Frequently Asked Questions

What is healthspan and how is it different from lifespan?

Lifespan is the total years lived. Healthspan is the portion spent in good health — free from significant chronic disease or functional decline. Extending healthspan, not just lifespan, is the primary goal of modern longevity science. Genetic testing contributes by identifying specific biological vulnerabilities years before they typically manifest clinically, enabling proactive intervention rather than reactive disease management.

What does the FOXO3 gene do and why is it associated with longevity?

FOXO3 regulates autophagy, DNA repair, oxidative stress resistance, and apoptosis — processes central to cellular longevity. The G allele of rs2802292 is among the most consistently replicated findings across global centenarian studies. FOXO3 activity is upregulated by caloric restriction, fasting, and exercise — making it a key intersection where genetic tendency and lifestyle choices directly interact to influence aging trajectory.

What are telomeres and what do they reveal about aging?

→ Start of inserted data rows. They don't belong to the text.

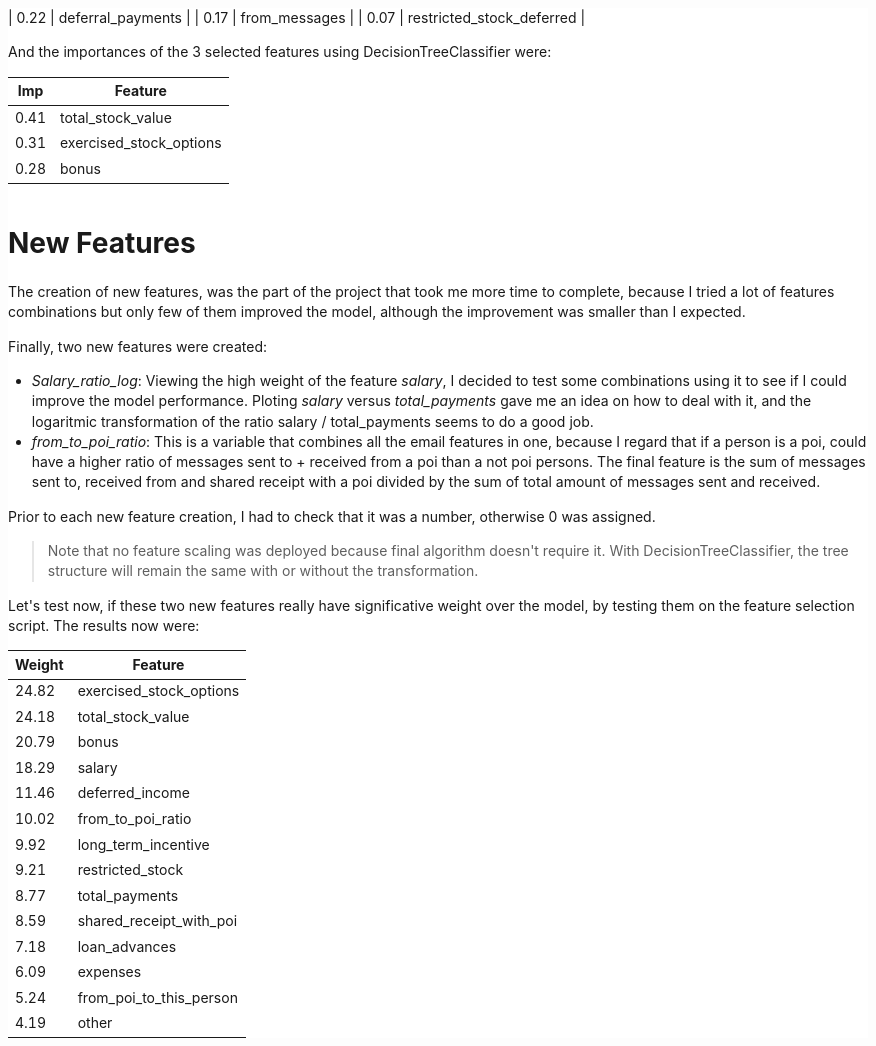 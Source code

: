 | 0.22 | deferral_payments |
| 0.17 | from_messages |
| 0.07 | restricted_stock_deferred |

And the importances of the 3 selected features using DecisionTreeClassifier were:

| Imp | Feature |
|-----|---------|
| 0.41 | total_stock_value |
| 0.31 | exercised_stock_options |
| 0.28 | bonus |

# New Features

The creation of new features, was the part of the project that took me more time to complete, because I tried a lot of features combinations but only few of them improved the model, although the improvement was smaller than I expected.

Finally, two new features were created:

  - *Salary_ratio_log*: Viewing the high weight of the feature *salary*, I decided to test some combinations using it to see if I could improve the model performance. Ploting *salary* versus *total_payments* gave me an idea on how to deal with it, and the logaritmic transformation of the ratio salary / total_payments seems to do a good job.
  - *from_to_poi_ratio*: This is a variable that combines all the email features in one, because I regard that if a person is a poi, could have a higher ratio of messages sent to + received from a poi than a not poi persons. The final feature is the sum of messages sent to, received from and shared receipt with a poi divided by the sum of total amount of messages sent and received.

Prior to each new feature creation, I had to check that it was a number, otherwise 0 was assigned.

> Note that no feature scaling was deployed because final algorithm doesn't require it. With DecisionTreeClassifier, the tree structure will remain the same with or without the transformation.

Let's test now, if these two new features really have significative weight over the model, by testing them on the feature selection script. The results now were:

| Weight | Feature |
|--------|---------|
| 24.82 | exercised_stock_options |
| 24.18 | total_stock_value |
| 20.79 | bonus |
| 18.29 | salary |
| 11.46 | deferred_income |
| 10.02 | from_to_poi_ratio |
| 9.92  | long_term_incentive |
| 9.21  | restricted_stock |
| 8.77  | total_payments |
| 8.59  | shared_receipt_with_poi |
| 7.18  | loan_advances |
| 6.09  | expenses |
| 5.24  | from_poi_to_this_person |
| 4.19  | other | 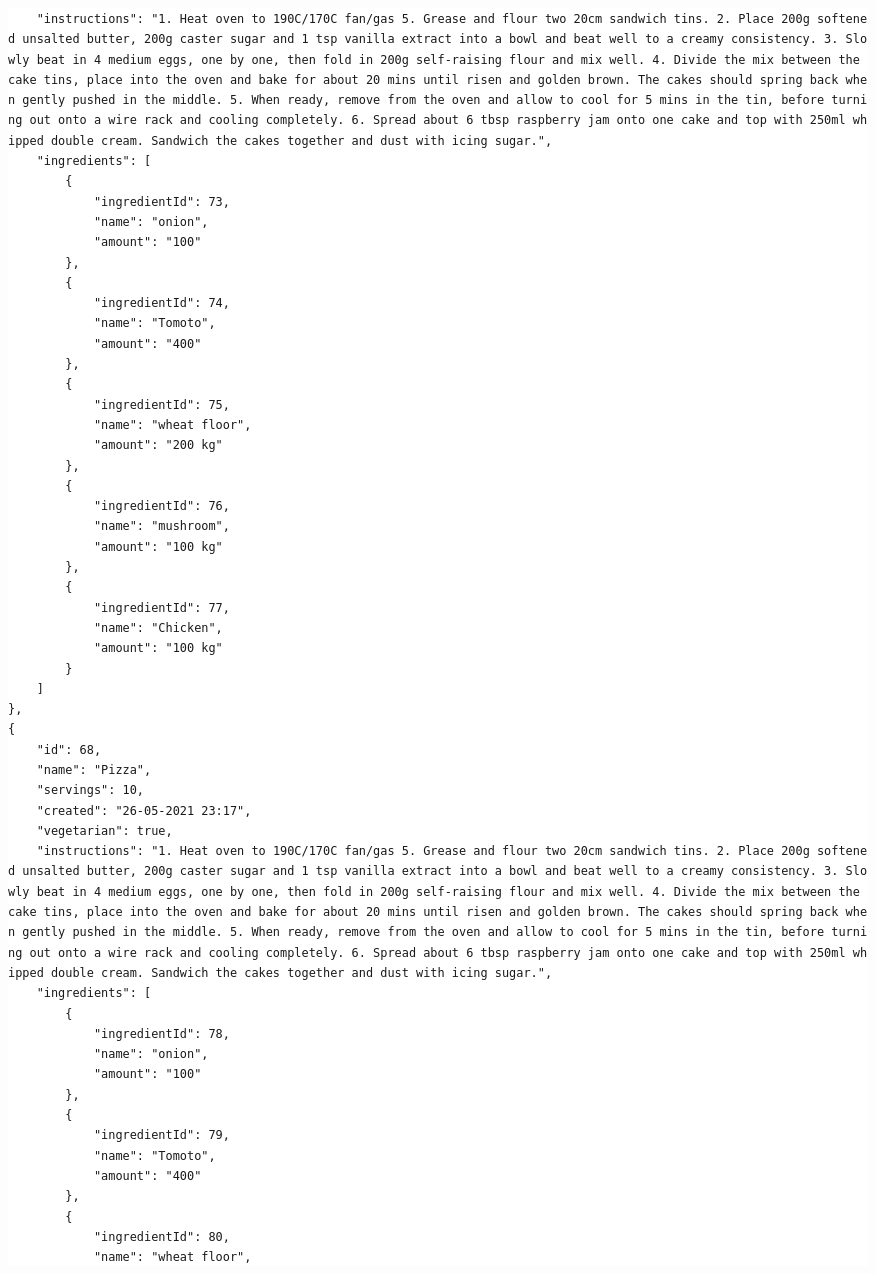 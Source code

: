         "instructions": "1. Heat oven to 190C/170C fan/gas 5. Grease and flour two 20cm sandwich tins. 2. Place 200g softened unsalted butter, 200g caster sugar and 1 tsp vanilla extract into a bowl and beat well to a creamy consistency. 3. Slowly beat in 4 medium eggs, one by one, then fold in 200g self-raising flour and mix well. 4. Divide the mix between the cake tins, place into the oven and bake for about 20 mins until risen and golden brown. The cakes should spring back when gently pushed in the middle. 5. When ready, remove from the oven and allow to cool for 5 mins in the tin, before turning out onto a wire rack and cooling completely. 6. Spread about 6 tbsp raspberry jam onto one cake and top with 250ml whipped double cream. Sandwich the cakes together and dust with icing sugar.",
        "ingredients": [
            {
                "ingredientId": 73,
                "name": "onion",
                "amount": "100"
            },
            {
                "ingredientId": 74,
                "name": "Tomoto",
                "amount": "400"
            },
            {
                "ingredientId": 75,
                "name": "wheat floor",
                "amount": "200 kg"
            },
            {
                "ingredientId": 76,
                "name": "mushroom",
                "amount": "100 kg"
            },
            {
                "ingredientId": 77,
                "name": "Chicken",
                "amount": "100 kg"
            }
        ]
    },
    {
        "id": 68,
        "name": "Pizza",
        "servings": 10,
        "created": "26‐05‐2021 23:17",
        "vegetarian": true,
        "instructions": "1. Heat oven to 190C/170C fan/gas 5. Grease and flour two 20cm sandwich tins. 2. Place 200g softened unsalted butter, 200g caster sugar and 1 tsp vanilla extract into a bowl and beat well to a creamy consistency. 3. Slowly beat in 4 medium eggs, one by one, then fold in 200g self-raising flour and mix well. 4. Divide the mix between the cake tins, place into the oven and bake for about 20 mins until risen and golden brown. The cakes should spring back when gently pushed in the middle. 5. When ready, remove from the oven and allow to cool for 5 mins in the tin, before turning out onto a wire rack and cooling completely. 6. Spread about 6 tbsp raspberry jam onto one cake and top with 250ml whipped double cream. Sandwich the cakes together and dust with icing sugar.",
        "ingredients": [
            {
                "ingredientId": 78,
                "name": "onion",
                "amount": "100"
            },
            {
                "ingredientId": 79,
                "name": "Tomoto",
                "amount": "400"
            },
            {
                "ingredientId": 80,
                "name": "wheat floor",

Telomeres are protective caps at chromosome ends that shorten with each cell division. Critically short telomeres trigger cellular senescence or death. Telomere length is influenced by TERT variants, oxidative stress, inflammation, and lifestyle factors including exercise and sleep quality. Telomere length is one useful aging marker, but it is most informative alongside other biological age indicators rather than as a standalone predictor of longevity or health outcomes.

What role do sirtuins play in longevity and cellular aging?

Sirtuins (SIRT1–SIRT7) regulate cellular stress response, energy metabolism, DNA repair, and epigenetic gene expression — all central to aging biology. SIRT1 is activated by caloric restriction and NAD+ availability and suppressed by excess caloric intake. SIRT1 and SIRT3 variants influence baseline efficiency of these longevity functions. NAD+ precursor supplementation (NMN, NR) is among the most studied strategies for supporting sirtuin activity as NAD+ declines with age.

How does genetics inform a personalized longevity strategy?

Longevity genetics identifies specific vulnerabilities in cardiovascular (APOE), inflammatory (IL-6, TNF-alpha), cellular stress response (FOXO3, SIRT1), mitochondrial (PPARGC1A), and DNA repair pathways. This shifts planning from generic recommendations to targeted interventions — omega-3s for cardiovascular variants, antioxidants for oxidative stress variants, structured fasting to activate FOXO3. Genetic insight is paired with regular blood testing to confirm whether interventions are producing measurable biomarker improvements.